---- Exercise material
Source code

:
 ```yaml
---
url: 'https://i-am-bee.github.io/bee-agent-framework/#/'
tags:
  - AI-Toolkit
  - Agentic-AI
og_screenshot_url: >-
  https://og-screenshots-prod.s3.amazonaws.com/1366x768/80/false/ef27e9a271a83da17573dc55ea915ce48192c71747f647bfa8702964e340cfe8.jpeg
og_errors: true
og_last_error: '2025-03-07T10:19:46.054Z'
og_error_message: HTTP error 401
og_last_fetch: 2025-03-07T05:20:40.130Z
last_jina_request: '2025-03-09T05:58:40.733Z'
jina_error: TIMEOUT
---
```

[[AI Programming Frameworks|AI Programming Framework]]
--------
### Directions for this task
Every line of the listing that includes "https" must be shown.

### Finished task
url: 'https://i-am-bee.github.io/bee-agent-framework/#/'
  https://og-screenshots-prod.s3.amazonaws.com/1366x768/80/false/ef27e9a271a83da17573dc55ea915ce48192c71747f647bfa8702964e340cfe8.jpeg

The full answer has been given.